Looking back at the long-term historical performance of stocks and bonds shows how these relationships can change over time. Here are the annual returns for the S&P 500 and 10 year treasuries by decade through the end of 2013:
Both return series are cyclical as there were periods were both performed well, both performed poorly or only one did well. Now let’s look at a fifty-fifty portfolio split between stocks and bonds over this same time frame along with the correlations from each decade and the totals:
The fifty-fifty split smoothed out the performance, but the correlation data between stocks and bonds is the interesting takeaway here. Over the entire 80+ years there was virtually no relationship between stock and bond returns (remember a correlation of zero means no relationship while -1 is perfectly negatively correlated and +1 is perfectly positively correlated).
But breaking down the performance by different periods shows that the correlation is in a constant state of flux. At times they were positively correlated. Other times they were negatively correlated. Sometimes negative correlation led to good returns while other times it led to poor returns. The same was true of the positively correlated decades.
The problem with a focus exclusively on correlation is that stocks are up on average three out of every four years. So there isn’t an investment that perfectly offsets the risk and returns from stocks with similar performance. Correlations also tend to change when high returning strategies are discovered by the wider investing community.
This doesn’t mean that statistics such as correlation aren’t useful when considering certain strategies to implement within a portfolio. It’s just that the data doesn’t really mean anything unless it’s put into the correct context. The best investors can do is put together a group of distinct factors in a portfolio with different expected risk and return profiles.
Derek Hernquist shared a quote from Charles Wheelan in a post a few months ago that was so good I had to use it again:
Statistics cannot be smarter than the people who use them. And in some cases, they can make smart people do dumb things.

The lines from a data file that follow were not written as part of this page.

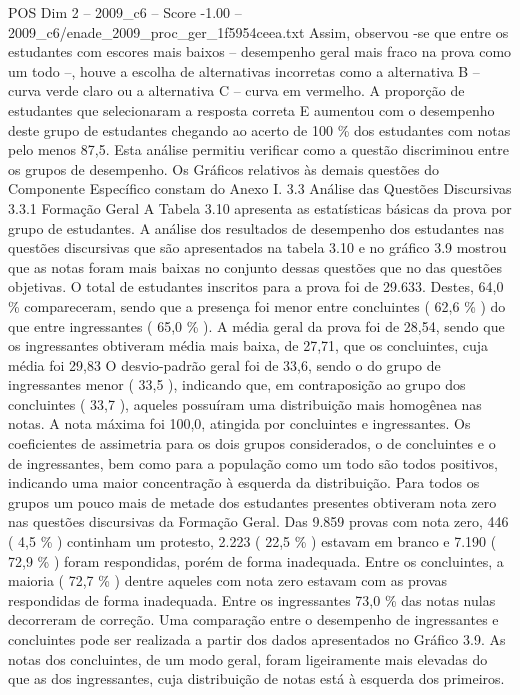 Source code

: \begin{textsample}{POS Dim 2 – 2009\_c6 – Score -1.00 – 2009\_c6/enade\_2009\_proc\_ger\_1f5954ceea.txt}
Assim, observou -se que entre os estudantes com escores mais baixos – desempenho geral mais fraco na prova como um todo –, houve a escolha de alternativas incorretas como a alternativa B – curva verde claro ou a alternativa C – curva em vermelho.
A proporção de estudantes que selecionaram a resposta correta E aumentou com o desempenho deste grupo de estudantes chegando ao acerto de 100 \% dos estudantes com notas pelo menos 87,5.
Esta análise permitiu verificar como a questão discriminou entre os grupos de desempenho.
Os Gráficos relativos às demais questões do Componente Específico constam do Anexo I. 3.3 Análise das Questões Discursivas 3.3.1 Formação Geral A Tabela 3.10 apresenta as estatísticas básicas da prova por grupo de estudantes.
A análise dos resultados de desempenho dos estudantes nas questões discursivas que são apresentados na tabela 3.10 e no gráfico 3.9 mostrou que as notas foram mais baixas no conjunto dessas questões que no das questões objetivas.
O total de estudantes inscritos para a prova foi de 29.633.
Destes, 64,0 \% compareceram, sendo que a presença foi menor entre concluintes ( 62,6 \% ) do que entre ingressantes ( 65,0 \% ).
A média geral da prova foi de 28,54, sendo que os ingressantes obtiveram média mais baixa, de 27,71, que os concluintes, cuja média foi 29,83 O desvio-padrão geral foi de 33,6, sendo o do grupo de ingressantes menor ( 33,5 ), indicando que, em contraposição ao grupo dos concluintes ( 33,7 ), aqueles possuíram uma distribuição mais homogênea nas notas.
A nota máxima foi 100,0, atingida por concluintes e ingressantes.
Os coeficientes de assimetria para os dois grupos considerados, o de concluintes e o de ingressantes, bem como para a população como um todo são todos positivos, indicando uma maior concentração à esquerda da distribuição.
Para todos os grupos um pouco mais de metade dos estudantes presentes obtiveram nota zero nas questões discursivas da Formação Geral.
Das 9.859 provas com nota zero, 446 ( 4,5 \% ) continham um protesto, 2.223 ( 22,5 \% ) estavam em branco e 7.190 ( 72,9 \% ) foram respondidas, porém de forma inadequada.
Entre os concluintes, a maioria ( 72,7 \% ) dentre aqueles com nota zero estavam com as provas respondidas de forma inadequada.
Entre os ingressantes 73,0 \% das notas nulas decorreram de correção.
Uma comparação entre o desempenho de ingressantes e concluintes pode ser realizada a partir dos dados apresentados no Gráfico 3.9.
As notas dos concluintes, de um modo geral, foram ligeiramente mais elevadas do que as dos ingressantes, cuja distribuição de notas está à esquerda dos primeiros.

\end{textsample}
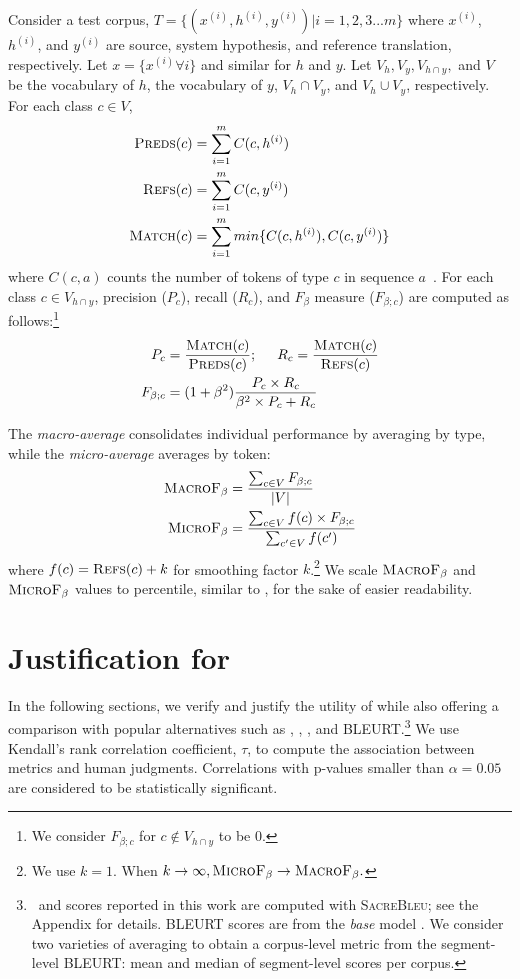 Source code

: Consider a test corpus, $T = \{ (x^{(i)}, h^{(i)}, y^{(i)}) | i = 1,2,3...m \}$ where $x^{(i)}$, $h^{(i)}$, and $y^{(i)}$ are source, system hypothesis, and reference translation, respectively. Let $x = \{x^{(i)} \forall i\}$ and similar for $h$ and $y$.  Let $V_h, V_y, V_{h\cap y},$ and $V$ be the vocabulary of $h$, the vocabulary of $y$, $V_h \cap V_y$, and $V_h \cup V_y$, respectively.
For each class $c \in V$, 
\begin{align*}
 \textsc{Preds}(c) &= \sum_{i=1}^m C(c, h^{(i)})\\
 \textsc{Refs}(c) &= \sum_{i=1}^m C(c, y^{(i)})\\
\textsc{Match}(c) &= \sum_{i=1}^m min\{C(c, h^{(i)}), C(c, y^{(i)})\} 
\end{align*}
\noindent where $C(c, a)$  counts the number of tokens of type $c$ in sequence $a$~\cite{papineni-etal-2002-bleu}. 
For each class $c \in V_{h \cap y}$, precision ($P_c$), recall ($R_c$), and $F_\beta$ measure ($F_{\beta;c}$) are computed as follows:\footnote{We consider $F_{\beta;c}$ for $c \not\in V_{h \cap y}$ to be 0.}
\begin{align*}
    P_c &= \frac{\textsc{Match}(c)}{\textsc{Preds}(c)} ; \hspace{5mm} R_c = \frac{\textsc{Match}(c)}{\textsc{Refs}(c)} \\
    F_{\beta;c} &= (1 + \beta^2)  \frac{ P_c \times R_c}{ \beta^2 \times P_c + R_c}
\end{align*}

The \textit{macro-average} consolidates individual performance by averaging by type, while the \textit{micro-average} averages by token:  
\begin{align*}
\textsc{MacroF}{\text{$_{{\beta}}$}} &= \frac{\sum_{c \in V} F_{\beta;c}} {|V|}\\
\textsc{MicroF}{\text{$_{{\beta}}$}} &= \frac{\sum_{c\in V} f(c) \times F_{\beta;c}} {\sum_{c'\in V} f(c')}
\end{align*}
\noindent where $f(c) = \textsc{Refs}(c)+k$ for smoothing factor $k$.\footnote{We use $k=1$. When $k \rightarrow \infty, \space \textsc{MicroF}{\text{$_{{\beta}}$}} \rightarrow \textsc{MacroF}{\text{$_{{\beta}}$}}. $} We scale $\textsc{MacroF}{\text{$_{{\beta}}$}}$ and $\textsc{MicroF}{\text{$_{{\beta}}$}}$ values to percentile, similar to \bleu, for the sake of easier readability. 


\section{Justification for \texorpdfstring{}{MacroF1}}
\label{sec:justific}

In the following sections, we verify and justify the utility of  while also offering a comparison with popular alternatives such as , \bleu, , and BLEURT.\footnote{\bleu\ and  scores reported in this work are computed with \textsc{SacreBleu}; see the Appendix for details.
BLEURT scores are from the \textit{base} model \citep{sellam-etal-2020-bleurt}. We consider two varieties of averaging to obtain a corpus-level metric from the segment-level BLEURT: mean and median of segment-level scores per corpus.
}
We use Kendall's rank correlation coefficient, $\tau$, to compute the association between metrics and human judgments.
Correlations with p-values smaller than $\alpha=0.05$ are considered to be statistically significant.



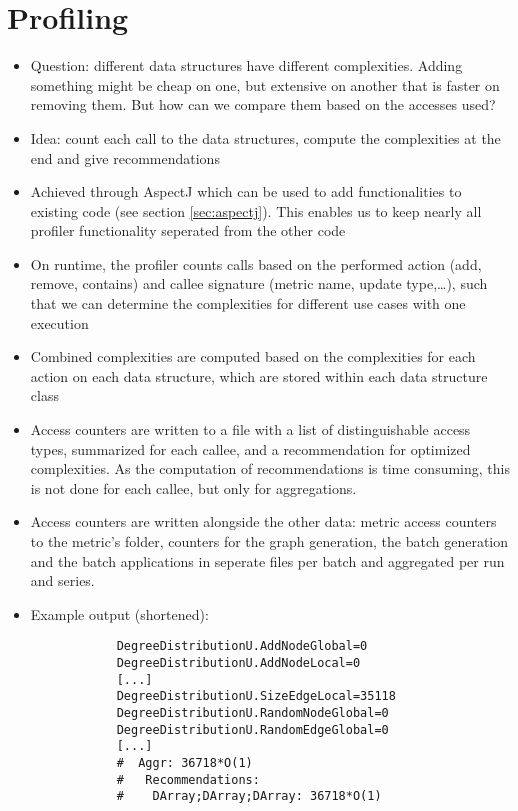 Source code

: \section{Profiling}
	\begin{itemize}
		\item Question: different data structures have different complexities. Adding something
			might be cheap on one, but extensive on another that is faster on removing them. But
			how can we compare them based on the accesses used?
		\item Idea: count each call to the data structures, compute the complexities at the
			end and give recommendations
		\item Achieved through AspectJ which can be used to add functionalities to existing code
			(see section \ref{sec:aspectj}). This enables us to keep nearly all profiler
			functionality seperated from the other code
		\item On runtime, the profiler counts calls based on the performed action (add, remove,
			contains) and callee signature (metric name, update type,\ldots), such that we can
			determine the complexities for different use cases with one execution
		\item Combined complexities are computed based on the complexities for each action on
			each data structure, which are stored within each data structure class
		\item Access counters are written to a file with a list of distinguishable access types,
			summarized for each callee, and a recommendation for optimized complexities. As the
			computation of recommendations is time consuming, this is not done for each callee, but
			only for aggregations.
		\item Access counters are written alongside the other data: metric access counters to
			the metric's folder, counters for the graph generation, the batch generation and the
			batch applications in seperate files per batch and aggregated per run and series.
		\item Example output (shortened):
			
		\begin{verbatim}
			DegreeDistributionU.AddNodeGlobal=0
			DegreeDistributionU.AddNodeLocal=0
			[...]
			DegreeDistributionU.SizeEdgeLocal=35118
			DegreeDistributionU.RandomNodeGlobal=0
			DegreeDistributionU.RandomEdgeGlobal=0
			[...]
			#  Aggr: 36718*O(1)
			#   Recommendations:
			#    DArray;DArray;DArray: 36718*O(1)
		\end{verbatim}
	\end{itemize}
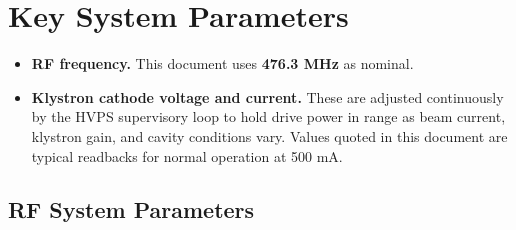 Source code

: 

\section{Key System Parameters}\label{sec:key-parameters}

\begin{keynote}

\begin{itemize}
\tightlist
\item
  \textbf{RF frequency.} This document uses \textbf{476.3 MHz} as nominal. 
\item
  \textbf{Klystron cathode voltage and current.} These are adjusted continuously by the HVPS supervisory loop to hold drive power in range as beam current, klystron gain, and cavity conditions vary. Values quoted in this document are typical readbacks for normal operation at 500 mA.
\end{itemize}

\end{keynote}

\subsection{RF System Parameters}\label{sec:rf-parameters}

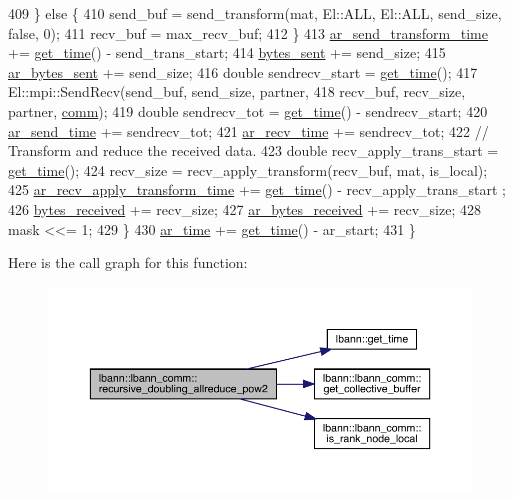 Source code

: \begin{DoxyCode}
409     \} \textcolor{keywordflow}{else} \{
410       send\_buf = send\_transform(mat, El::ALL, El::ALL, send\_size, \textcolor{keyword}{false}, 0);
411       recv\_buf = max\_recv\_buf;
412     \}
413     \hyperlink{classlbann_1_1lbann__comm_a4e3d35520a8f567579f9235e9808ba1c}{ar\_send\_transform\_time} += \hyperlink{namespacelbann_a478d36031ff0659893c4322cd856157f}{get\_time}() - send\_trans\_start;
414     \hyperlink{classlbann_1_1lbann__comm_ad1f146ae7337ece6266fd307944928e0}{bytes\_sent} += send\_size;
415     \hyperlink{classlbann_1_1lbann__comm_aa520c16eafde742b70daf60866afc6a8}{ar\_bytes\_sent} += send\_size;
416     \textcolor{keywordtype}{double} sendrecv\_start = \hyperlink{namespacelbann_a478d36031ff0659893c4322cd856157f}{get\_time}();
417     El::mpi::SendRecv(send\_buf, send\_size, partner,
418                       recv\_buf, recv\_size, partner, \hyperlink{file__io_8cpp_ab048c6f9fcbcfaa57ce68b00263dbebe}{comm});
419     \textcolor{keywordtype}{double} sendrecv\_tot = \hyperlink{namespacelbann_a478d36031ff0659893c4322cd856157f}{get\_time}() - sendrecv\_start;
420     \hyperlink{classlbann_1_1lbann__comm_a60a664f47efb52d9936b72d34059d1ef}{ar\_send\_time} += sendrecv\_tot;
421     \hyperlink{classlbann_1_1lbann__comm_a4c9323938961c3524dc67f4b7b47e3ae}{ar\_recv\_time} += sendrecv\_tot;
422     \textcolor{comment}{// Transform and reduce the received data.}
423     \textcolor{keywordtype}{double} recv\_apply\_trans\_start = \hyperlink{namespacelbann_a478d36031ff0659893c4322cd856157f}{get\_time}();
424     recv\_size = recv\_apply\_transform(recv\_buf, mat, is\_local);
425     \hyperlink{classlbann_1_1lbann__comm_aa642b0ae2321fa464b0092da527f6375}{ar\_recv\_apply\_transform\_time} += \hyperlink{namespacelbann_a478d36031ff0659893c4322cd856157f}{get\_time}() - recv\_apply\_trans\_start
      ;
426     \hyperlink{classlbann_1_1lbann__comm_afb99f57f7eafc0695bf28e6c26a8120f}{bytes\_received} += recv\_size;
427     \hyperlink{classlbann_1_1lbann__comm_aa5f3c53358bf9002b9fab41918b0c8c1}{ar\_bytes\_received} += recv\_size;
428     mask <<= 1;
429   \}
430   \hyperlink{classlbann_1_1lbann__comm_aa57d2fbeef85fd8a3c9f2a37ca7687c8}{ar\_time} += \hyperlink{namespacelbann_a478d36031ff0659893c4322cd856157f}{get\_time}() - ar\_start;
431 \}
\end{DoxyCode}
Here is the call graph for this function\+:\nopagebreak
\begin{figure}[H]
\begin{center}
\leavevmode
\includegraphics[width=350pt]{classlbann_1_1lbann__comm_a99bc2f8128f0b0e2ebdf876a3a343635_cgraph}
\end{center}
\end{figure}
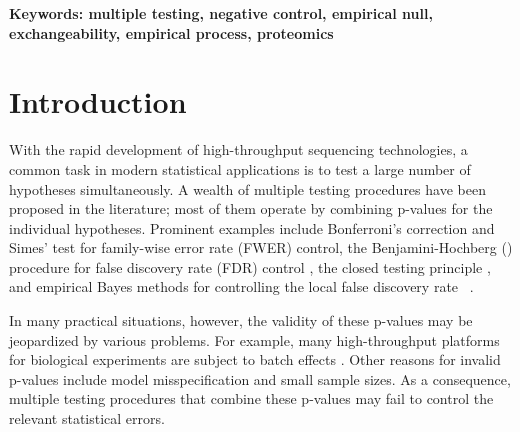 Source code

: \documentclass[a4paper,11pt]{article}
\theoremstyle{plain}
\theoremstyle{definition}
\theoremstyle{plain}
\newcommand{\localFDR}{\text{local-FDR}}
\newcommand{\BH}{{\text{BH}}}
\begin{document}
\noindent\textbf{Keywords: multiple testing, negative control,
  empirical null, exchangeability, empirical process, proteomics}

\clearpage


\section{Introduction}\label{sec:introduction}


With the rapid development of high-throughput sequencing technologies,
a common task in modern statistical applications is to test a large
number of hypotheses simultaneously. A wealth of multiple testing
procedures have been proposed in the literature; most of them operate
by combining p-values for the individual hypotheses. Prominent
examples include Bonferroni's correction and Simes' test
\parencite{simes1986improved} for family-wise error rate (FWER) control,
the Benjamini-Hochberg (\BH) procedure for false discovery rate (FDR)
control \parencite{benjamini1995controlling}, the closed testing
principle \parencite{marcus1976closed}, and empirical Bayes methods
for controlling the local false discovery rate \localFDR\
\parencite{efron2001empirical}.

In many practical situations, however, the validity of these p-values
may be jeopardized by various problems. For example, many high-throughput
platforms for biological experiments are subject to batch effects
\parencite{leek10_tackl_wides_critic_impac_batch}. Other reasons for
invalid p-values include model misspecification and small sample
sizes. As a consequence, multiple testing procedures that combine
these p-values may fail to control the relevant statistical errors.
\end{document}
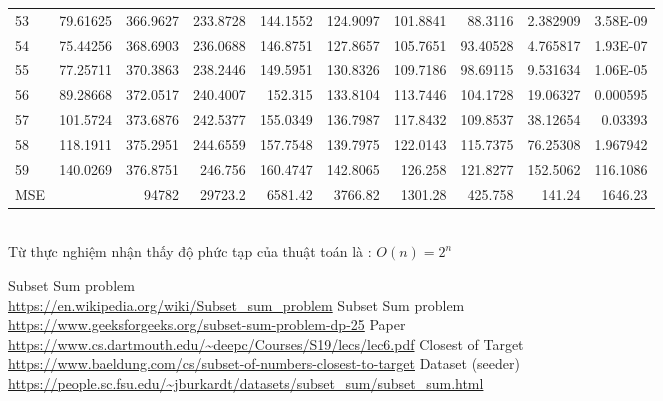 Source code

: \documentclass[a4paper]{article}
\begin{document}
{\begin{tabular}{|l|r|r|r|r|r|r|r|r|r|}
    {53} & 79.61625 & 366.9627 & 233.8728 & 144.1552 & 124.9097 & 101.8841 & 88.3116 & 2.382909 & 3.58E-09 \\
    {54} & 75.44256 & 368.6903 & 236.0688 & 146.8751 & 127.8657 & 105.7651 & 93.40528 & 4.765817 & 1.93E-07 \\
    {55} & 77.25711 & 370.3863 & 238.2446 & 149.5951 & 130.8326 & 109.7186 & 98.69115 & 9.531634 & 1.06E-05 \\
    {56} & 89.28668 & 372.0517 & 240.4007 & 152.315 & 133.8104 & 113.7446 & 104.1728 & 19.06327 & 0.000595 \\
    {57} & 101.5724 & 373.6876 & 242.5377 & 155.0349 & 136.7987 & 117.8432 & 109.8537 & 38.12654 & 0.03393 \\
    {58} & 118.1911 & 375.2951 & 244.6559 & 157.7548 & 139.7975 & 122.0143 & 115.7375 & 76.25308 & 1.967942 \\
    {59} & 140.0269 & 376.8751 & 246.756 & 160.4747 & 142.8065 & 126.258 & 121.8277 & 152.5062 & 116.1086 \\
    \hline
    MSE   &       & 94782 & 29723.2 & 6581.42 & 3766.82 & 1301.28 & 425.758 & 141.24 & 1646.23 \\
    \hline
\end{tabular}}
\\
Từ thực nghiệm nhận thấy độ phức tạp của thuật toán là : $ O(n) = 2^n$
\newpage

\begin{thebibliography}{9}
Subset Sum problem \\
\url{https://en.wikipedia.org/wiki/Subset_sum_problem}
Subset Sum problem \\
\url{https://www.geeksforgeeks.org/subset-sum-problem-dp-25}
Paper \\
\url{https://www.cs.dartmouth.edu/~deepc/Courses/S19/lecs/lec6.pdf}
Closest of Target \\
\url{https://www.baeldung.com/cs/subset-of-numbers-closest-to-target}
Dataset (seeder) \\
\url{https://people.sc.fsu.edu/~jburkardt/datasets/subset_sum/subset_sum.html}
\end{thebibliography}
\end{document}
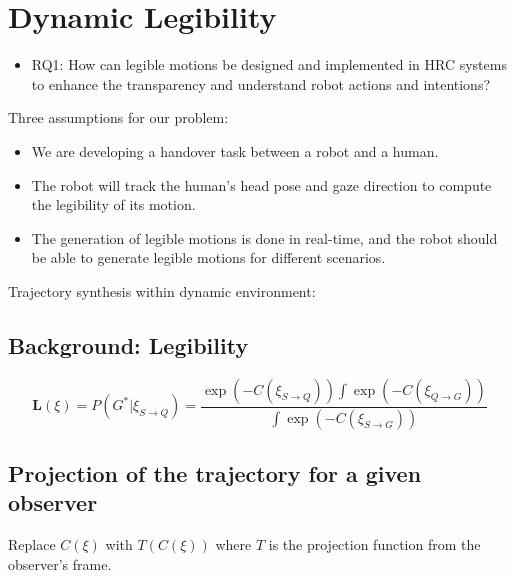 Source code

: \section{Dynamic Legibility}

\begin{itemize}
    \item
    RQ1: How can legible motions be designed and implemented in HRC systems to enhance the transparency and understand robot actions and intentions?
\end{itemize}

Three assumptions for our problem:
\begin{itemize}
    \item
    We are developing a handover task between a robot and a human.
    \item
    The robot will track the human's head pose and gaze direction to compute the legibility of its motion.
    \item
    The generation of legible motions is done in real-time, and the robot should be able to generate legible motions for different scenarios.
\end{itemize}


Trajectory synthesis within dynamic environment:

\subsection{Background: Legibility}

\begin{equation}
    \mathbf{L}(\xi) = P(G^* |\xi_{S \rightarrow Q}) =
    \frac{\exp (-C(\xi_{S \rightarrow Q})) \int \exp( -C(\xi_{Q \rightarrow G}))}
         {\int \exp (-C(\xi_{S \rightarrow G}))}
\end{equation}

\subsection{Projection of the trajectory for a given observer}
Replace $C(\xi)$ with $T(C(\xi))$ where $T$ is the projection function from the observer's frame.

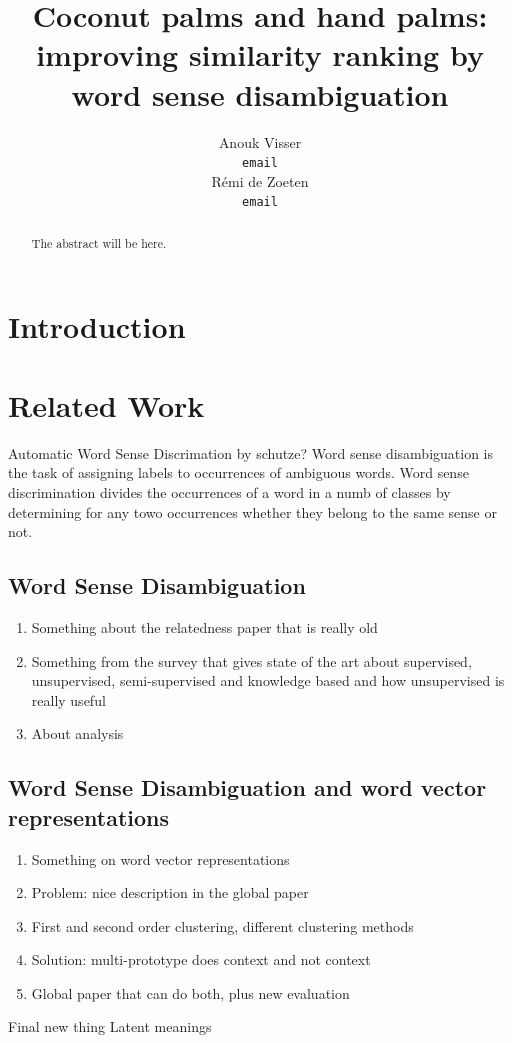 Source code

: \documentclass[11pt]{article}
\title{Coconut palms and hand palms: improving similarity ranking by word sense disambiguation}
\author{Anouk Visser \\
  {\tt email} \\\And
  R\'emi de Zoeten \\
  {\tt email} \\}
\date{}
\begin{document}
\maketitle
\begin{abstract}
The abstract will be here.
\end{abstract}

\section{Introduction}

\section{Related Work}
Automatic Word Sense Discrimation by schutze?
Word sense disambiguation is the task of assigning labels to occurrences of ambiguous words. 
Word sense discrimination divides the occurrences of a word in a numb of classes by determining for any towo occurrences whether they belong to the same sense or not. 
\subsection{Word Sense Disambiguation}
\begin{enumerate}
\item Something about the relatedness paper that is really old \cite{relatedness}
\item Something from the survey that gives state of the art about supervised, unsupervised, semi-supervised and knowledge based and how unsupervised is really useful \cite{survey}
\item About analysis \cite{analysis}
\end{enumerate}
\subsection{Word Sense Disambiguation and word vector representations}
\begin{enumerate}
\item Something on word vector representations \cite{word2vec}
\item Problem: nice description in the global paper \cite{global}
\item First and second order clustering, different clustering methods \cite{clustering}
\item Solution: multi-prototype does context and not context \cite{multi}
\item Global paper that can do both, plus new evaluation \cite{global}
\end{enumerate}
Final new thing
Latent meanings \cite{latent}
\end{document}
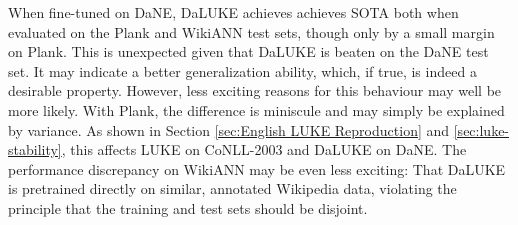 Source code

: \documentclass[main.tex]{subfiles}
\begin{document}
When fine-tuned on DaNE, DaLUKE achieves achieves SOTA both when evaluated on the Plank and WikiANN test sets, though only by a small margin on Plank.
This is unexpected given that DaLUKE is beaten on the DaNE test set.
It may indicate a better generalization ability, which, if true, is indeed a desirable property.
However, less exciting reasons for this behaviour may well be more likely.
With Plank, the difference is miniscule and may simply be explained by variance.
As shown in Section \ref{sec:English LUKE Reproduction} and \ref{sec:luke-stability}, this affects LUKE on CoNLL-2003 and DaLUKE on DaNE.
The performance discrepancy on WikiANN may be even less exciting:
That DaLUKE is pretrained directly on similar, annotated Wikipedia data, violating the principle that the training and test sets should be disjoint.
\end{document}
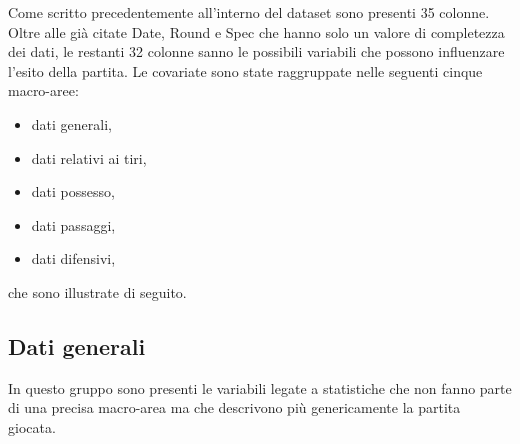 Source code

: Come scritto precedentemente all'interno del dataset sono presenti 35 colonne. Oltre alle già citate \textsf{Date}, \textsf{Round} e \textsf{Spec} che hanno solo un valore di completezza dei dati, le restanti 32 colonne sanno le possibili variabili che possono influenzare l'esito della partita.
Le covariate sono state raggruppate nelle seguenti cinque macro-aree:
\begin{itemize}
	\item dati generali,
	\item dati relativi ai tiri,
	\item dati possesso,
	\item dati passaggi,
	\item dati difensivi,
\end{itemize}

che sono illustrate di seguito.

\subsection{Dati generali}
In questo gruppo sono presenti le variabili legate a statistiche che non fanno parte di una precisa macro-area ma che descrivono più genericamente la partita giocata.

As with most investment tools, statistical relationships can be helpful to pay attention to, but investors must understand that they can change over time.
Now onto the stuff I’ve been reading over the past week:
- It’s impossible to predict which factor will pick the perfect portfolio of stocks (Millennial Invest)
- A history lesson in global stock market returns (Philosophical Economics)
- A simple strategy for shaking confirmation bias (Big Picture)
- The simple act of doing nothing (Wall Street Fool)
- Learning to love volatility (Rick Ferri)
- Investing lessons from the best trade in NBA history (Total Return Investor)
- Real investors root for down markets (Reformed Broker)
- A financial advisor should be there to help prevent that one big mistake from occurring (Carl Richards)
- It doesn’t get much worse than the stock market in the 2000s (Irrelevant Investor)
- Video: The stock market since 1927 seen through Time magazine covers (YouTube)
- Podcast: Michael Mauboussin with Barry Ritholtz on skill vs. luck, process vs. outcome and much more (Bloomberg View)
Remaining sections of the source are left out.